Seaports, Maritime & Logistics
Sagarmala-driven reforms have reduced turnaround times and boosted throughput, with major ports handling ~795 MT in FY24 and all-India capacity targeted beyond 3,300 MTPA by 2025. Logistics, a US$317 billion market in 2024, is projected to reach US$484 billion by 2029 (CAGR 8.8%) on multimodal integration, mechanisation, coastal shipping and DFC-linked efficiency gains. Port-led industrialisation, a ₹25,000 crore Maritime Fund, and logistics parks continue to lift prospects for port operators, container terminals, integrated logistics firms, warehousing, cold-chain and hinterland transport players.
Energy & Power (including Renewables)
India’s power sector is undergoing a major transition, with total capacity at 476 GW (June 2025) including 180 GW+ renewables, and a 2030 target of 500 GW non-fossil. Rising demand (6–7% CAGR), peak load nearing 249 GW, and investments in transmission corridors, smart grids, hybrid parks and storage systems are creating long-duration order visibility. Policy support through PLI schemes, RE parks and early hydrogen pilots is driving growth for renewable EPCs, turbine/inverter makers, transmission utilities and battery-storage developers.
Data Centres & Digital Infrastructure
India’s data-centre capacity has surged from ~350 MW (2019) to 1,030 MW (2024) and is on track for 1,700 MW by 2025, supported by cloud adoption, AI/ML workloads, data localisation and hyperscaler expansion. The sector, valued at ₹89,482 crore in 2025, is projected to double by 2030 with rising power demand (expected to reach 8 GW), high utilisation levels and strong state incentives. Beneficiaries include DC developers, real-estate platforms, power and cooling suppliers, fiber providers and interconnect ecosystems.

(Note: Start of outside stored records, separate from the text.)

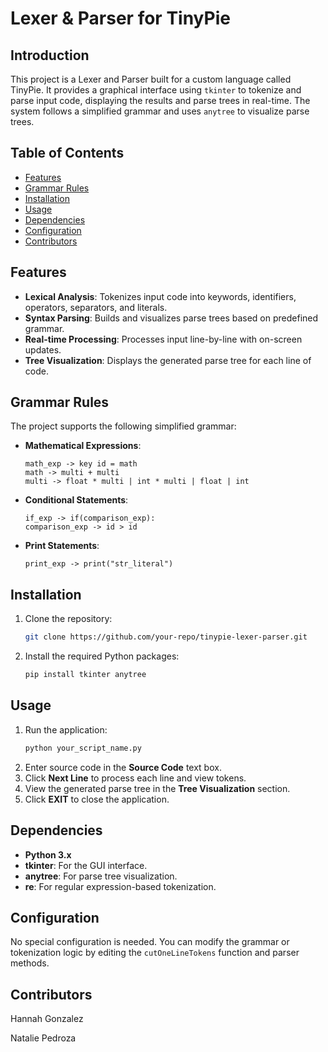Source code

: # Lexer & Parser for TinyPie

## Introduction
This project is a Lexer and Parser built for a custom language called TinyPie. It provides a graphical interface using `tkinter` to tokenize and parse input code, displaying the results and parse trees in real-time. The system follows a simplified grammar and uses `anytree` to visualize parse trees.

## Table of Contents
- [Features](#features)
- [Grammar Rules](#grammar-rules)
- [Installation](#installation)
- [Usage](#usage)
- [Dependencies](#dependencies)
- [Configuration](#configuration)
- [Contributors](#contributors)

## Features
- **Lexical Analysis**: Tokenizes input code into keywords, identifiers, operators, separators, and literals.
- **Syntax Parsing**: Builds and visualizes parse trees based on predefined grammar.
- **Real-time Processing**: Processes input line-by-line with on-screen updates.
- **Tree Visualization**: Displays the generated parse tree for each line of code.

## Grammar Rules
The project supports the following simplified grammar:
- **Mathematical Expressions**:
    ```plaintext
    math_exp -> key id = math
    math -> multi + multi
    multi -> float * multi | int * multi | float | int
    ```
- **Conditional Statements**:
    ```plaintext
    if_exp -> if(comparison_exp):
    comparison_exp -> id > id
    ```
- **Print Statements**:
    ```plaintext
    print_exp -> print("str_literal")
    ```

## Installation
1. Clone the repository:
    ```bash
    git clone https://github.com/your-repo/tinypie-lexer-parser.git
    ```
2. Install the required Python packages:
    ```bash
    pip install tkinter anytree
    ```

## Usage
1. Run the application:
    ```bash
    python your_script_name.py
    ```
2. Enter source code in the **Source Code** text box.
3. Click **Next Line** to process each line and view tokens.
4. View the generated parse tree in the **Tree Visualization** section.
5. Click **EXIT** to close the application.

## Dependencies
- **Python 3.x**
- **tkinter**: For the GUI interface.
- **anytree**: For parse tree visualization.
- **re**: For regular expression-based tokenization.

## Configuration
No special configuration is needed. You can modify the grammar or tokenization logic by editing the `cutOneLineTokens` function and parser methods.

## Contributors
Hannah Gonzalez

Natalie Pedroza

Green Hydrogen & Emerging Fuels
With a 5 MTPA target by 2030, India’s National Green Hydrogen Mission is accelerating early investments, electrolyser manufacturing and industrial pilots across steel, refineries and fertilizers. Backed by ₹19,744 crore support and 125 GW renewable-linked pipelines, the sector is moving from pilot to scale, with 158 projects (11.2 MMTPA) already in the pipeline. Long-term potential of $30–40 billion and export-led opportunities to Europe/Asia position electrolyser makers, renewable-hydrogen developers, catalyst suppliers and port-based export nodes for multi-year growth.
What This Means for Your Portfolio
Investment managers on smallcase recommend:
- Include infra as a long-term thematic allocation
- Given the visibility till FY30 and low correlation with other sectors.
- Blend equities + InvITs
- For both growth and stable income.
- Prefer leaders with strong balance sheets
- Execution capability and cash flows matter far more than valuation in infra cycles.
- Stay invested for 5+ years
- Infrastructure cycles compound slowly but steadily.